Accuracy and error analysis (was Re: [Maxima] primes)
Subject: Accuracy and error analysis (was Re: [Maxima] primes)
From: Richard Fateman
Date: Thu, 12 May 2005 13:18:46 -0700
OK, pushing it some more..
If every initial datum is associated with a different uncertainty,
you can start with, say,
x: 1+delta,
y: 3+epsilon,
z: 4 +mu,
etc. where the Greek letters represent small but unknown quantities.
You can compute some arithmetic function of x,y,z say x*y*z, and get
an answer that looks like 12+ some_mess.
Dealing with that mess becomes very expensive in time and space.
So there is a tendency to say that we don't really need that some_mess,
just a bound on it, given the bounds that |delta|, |epsilon|, |mu|
are each in a particular interval.
This reduces the size of some_mess, at the risk of loosening bounds.
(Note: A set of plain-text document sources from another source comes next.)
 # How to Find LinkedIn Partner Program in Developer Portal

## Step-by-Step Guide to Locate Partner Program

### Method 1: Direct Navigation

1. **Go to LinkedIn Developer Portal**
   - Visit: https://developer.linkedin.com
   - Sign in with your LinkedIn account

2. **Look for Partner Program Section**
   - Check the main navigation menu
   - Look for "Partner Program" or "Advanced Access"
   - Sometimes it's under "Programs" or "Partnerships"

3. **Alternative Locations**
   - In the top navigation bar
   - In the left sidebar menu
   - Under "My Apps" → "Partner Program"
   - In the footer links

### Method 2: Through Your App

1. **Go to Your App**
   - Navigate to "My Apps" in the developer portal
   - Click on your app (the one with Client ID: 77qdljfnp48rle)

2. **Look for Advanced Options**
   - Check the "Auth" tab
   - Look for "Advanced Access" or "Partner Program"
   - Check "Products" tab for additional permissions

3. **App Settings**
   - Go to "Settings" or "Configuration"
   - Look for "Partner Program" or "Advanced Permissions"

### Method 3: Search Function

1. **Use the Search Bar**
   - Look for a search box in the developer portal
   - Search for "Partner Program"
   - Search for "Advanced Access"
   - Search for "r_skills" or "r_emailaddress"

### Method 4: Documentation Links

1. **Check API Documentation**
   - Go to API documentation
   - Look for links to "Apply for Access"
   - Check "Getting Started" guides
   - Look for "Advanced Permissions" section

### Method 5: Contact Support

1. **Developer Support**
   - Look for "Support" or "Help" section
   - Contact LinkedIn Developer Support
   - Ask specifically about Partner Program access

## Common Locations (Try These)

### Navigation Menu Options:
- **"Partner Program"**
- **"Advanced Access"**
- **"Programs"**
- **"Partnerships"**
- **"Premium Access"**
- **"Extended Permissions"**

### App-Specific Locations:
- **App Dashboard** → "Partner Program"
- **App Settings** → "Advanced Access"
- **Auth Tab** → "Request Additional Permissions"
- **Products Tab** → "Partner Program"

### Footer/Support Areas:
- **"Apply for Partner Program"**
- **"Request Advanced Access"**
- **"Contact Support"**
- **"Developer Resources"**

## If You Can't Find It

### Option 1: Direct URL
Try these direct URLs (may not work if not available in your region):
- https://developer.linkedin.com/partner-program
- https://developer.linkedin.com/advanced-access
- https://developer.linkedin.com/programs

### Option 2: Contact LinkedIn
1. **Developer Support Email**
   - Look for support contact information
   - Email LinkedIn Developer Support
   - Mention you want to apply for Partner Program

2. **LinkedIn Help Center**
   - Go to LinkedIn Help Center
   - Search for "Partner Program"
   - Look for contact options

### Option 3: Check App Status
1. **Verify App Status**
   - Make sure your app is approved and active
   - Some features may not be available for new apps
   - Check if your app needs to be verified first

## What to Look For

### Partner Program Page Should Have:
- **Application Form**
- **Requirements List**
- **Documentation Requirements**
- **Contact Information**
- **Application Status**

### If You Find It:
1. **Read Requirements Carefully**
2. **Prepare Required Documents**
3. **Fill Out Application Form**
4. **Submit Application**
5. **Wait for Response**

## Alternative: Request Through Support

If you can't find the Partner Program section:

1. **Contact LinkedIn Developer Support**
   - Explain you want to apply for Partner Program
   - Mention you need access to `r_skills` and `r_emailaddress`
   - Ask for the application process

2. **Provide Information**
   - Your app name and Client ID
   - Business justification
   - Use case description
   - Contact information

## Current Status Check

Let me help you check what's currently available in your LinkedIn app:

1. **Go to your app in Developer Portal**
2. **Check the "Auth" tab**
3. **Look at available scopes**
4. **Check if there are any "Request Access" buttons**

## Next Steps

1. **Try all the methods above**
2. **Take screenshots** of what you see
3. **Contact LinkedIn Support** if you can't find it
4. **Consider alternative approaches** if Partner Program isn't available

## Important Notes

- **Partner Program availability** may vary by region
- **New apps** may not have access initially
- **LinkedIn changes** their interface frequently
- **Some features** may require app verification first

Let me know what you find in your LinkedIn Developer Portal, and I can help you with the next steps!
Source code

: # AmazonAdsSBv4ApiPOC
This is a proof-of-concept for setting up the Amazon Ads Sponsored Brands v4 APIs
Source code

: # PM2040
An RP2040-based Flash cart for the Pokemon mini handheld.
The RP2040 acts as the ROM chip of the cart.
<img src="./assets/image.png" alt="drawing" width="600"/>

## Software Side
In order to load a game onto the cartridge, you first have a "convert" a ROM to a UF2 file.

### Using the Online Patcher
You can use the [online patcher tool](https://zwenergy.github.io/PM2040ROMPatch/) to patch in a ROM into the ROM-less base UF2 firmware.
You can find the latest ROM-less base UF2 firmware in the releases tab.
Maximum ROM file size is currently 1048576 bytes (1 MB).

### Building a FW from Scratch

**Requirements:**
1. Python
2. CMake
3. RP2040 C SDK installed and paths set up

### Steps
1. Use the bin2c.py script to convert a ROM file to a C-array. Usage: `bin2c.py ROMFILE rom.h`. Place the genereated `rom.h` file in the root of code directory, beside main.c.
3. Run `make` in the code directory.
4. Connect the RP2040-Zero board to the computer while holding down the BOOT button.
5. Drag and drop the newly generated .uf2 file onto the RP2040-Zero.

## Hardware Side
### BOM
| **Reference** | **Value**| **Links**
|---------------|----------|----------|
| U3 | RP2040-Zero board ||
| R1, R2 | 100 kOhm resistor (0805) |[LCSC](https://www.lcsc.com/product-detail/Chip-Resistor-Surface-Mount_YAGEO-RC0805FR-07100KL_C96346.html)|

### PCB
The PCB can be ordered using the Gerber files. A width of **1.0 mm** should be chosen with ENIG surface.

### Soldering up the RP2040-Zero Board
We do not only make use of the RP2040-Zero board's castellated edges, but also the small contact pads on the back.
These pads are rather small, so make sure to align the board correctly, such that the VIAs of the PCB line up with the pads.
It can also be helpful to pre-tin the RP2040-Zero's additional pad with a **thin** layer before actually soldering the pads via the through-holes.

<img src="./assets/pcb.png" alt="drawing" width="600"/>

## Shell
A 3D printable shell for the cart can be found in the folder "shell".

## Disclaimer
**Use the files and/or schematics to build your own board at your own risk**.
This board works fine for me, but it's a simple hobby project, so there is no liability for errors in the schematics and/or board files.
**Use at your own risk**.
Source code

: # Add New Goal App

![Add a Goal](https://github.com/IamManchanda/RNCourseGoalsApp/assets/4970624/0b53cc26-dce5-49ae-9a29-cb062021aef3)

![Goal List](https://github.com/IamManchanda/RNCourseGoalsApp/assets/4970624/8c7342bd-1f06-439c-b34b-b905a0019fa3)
In particular, if you compute sqrt(x), you end up with something that
is not as tight as it could be.
C Y wrote:
>--- Richard Fateman wrote:
>
>
>>ok, long explanation.
>>Consider the maxima definition
>>
>>f[i,n]:=f[i-1,n]-(f[i-1,n]^2-n)/(2*f[i-1,n]);
>>
>>This is a newton iteration for square root of n
>>Compute the square root of 1+d this way..
>>f[0,3]:1;
>>f[9,3]; --> 9 iterations towards sqrt(3).
>>
>>
>
>OK.
>
>
>
>>next.. sqrt(1+d)
>>
>>f[0,1+d]:1 /* initial guess */
>>
>>f[2,1+d]; /*after 2 iterations */
>>
>>(d/2) - (( - d + ((d/2) + 1)^2 - 1)/(2 * ((d/2) + 1))) + 1
>>
>>which you can understand by
>>
>>taylor(%,d,0,3) --> 1 +d/2 -d^2/8 + ....
>>
>>so it is getting what I said it should get.
>>
>>
>
>OK.
>
>
>
>>But look again at the formula. It takes advantage of
>>the fact that each occurrence of "d" is the same "d", and
>>thus d-d/2 is d/2. and other formulas might
>>make use of simplifications like (1-d)*(1+d) = 1-d^2.
>>
>>
>
>But d as an error shouldn't be used with the Newton iteration - that
>does not accurately represent the uncertainty involved. I'm afraid now
>I'm even more confused, because I don't see how you can Newton iterate
>towards an inexact number. There is a d associated with each operation
>in the Newton equation resulting in an inexact answer:
>
>f[i-1,n]^2[d1]
>(f[i-1,n]^2-n)[d2]
>(2*f[i-1,n])[d3]
>((f[i-1,n]^2-n)/(2*f[i-1,n]))[d4]
>(f[i-1,n]-(f[i-1,n]^2-n)/(2*f[i-1,n]))[d5]
>
>but this doesn't impact the final answer as such since the next
>iteration will use the exact return as the next seed. It could equally
>well use either return+dtotal or return-dtotal, since either one will
>also iterate toward the same final answer.
>
Except that in your calculation, [d5] will be large. and in the next
iteration it will be even larger.
After a few iterations d5 will be far larger than the value you are
computing. And if you
are computing long enough (say, using Mathematica's software floats),
you end up with a number
that might be very nearly right, but with an error bound that claims "no
significant digits".
> It does, however matter
>when the propagated error of one Newton calculation (d5) is larger than
>the difference between your previous value and your current one. At
>that point, Maxima has reached the limit of its ability to accurately
>calculate the sqrt with this method and current ffprec settings.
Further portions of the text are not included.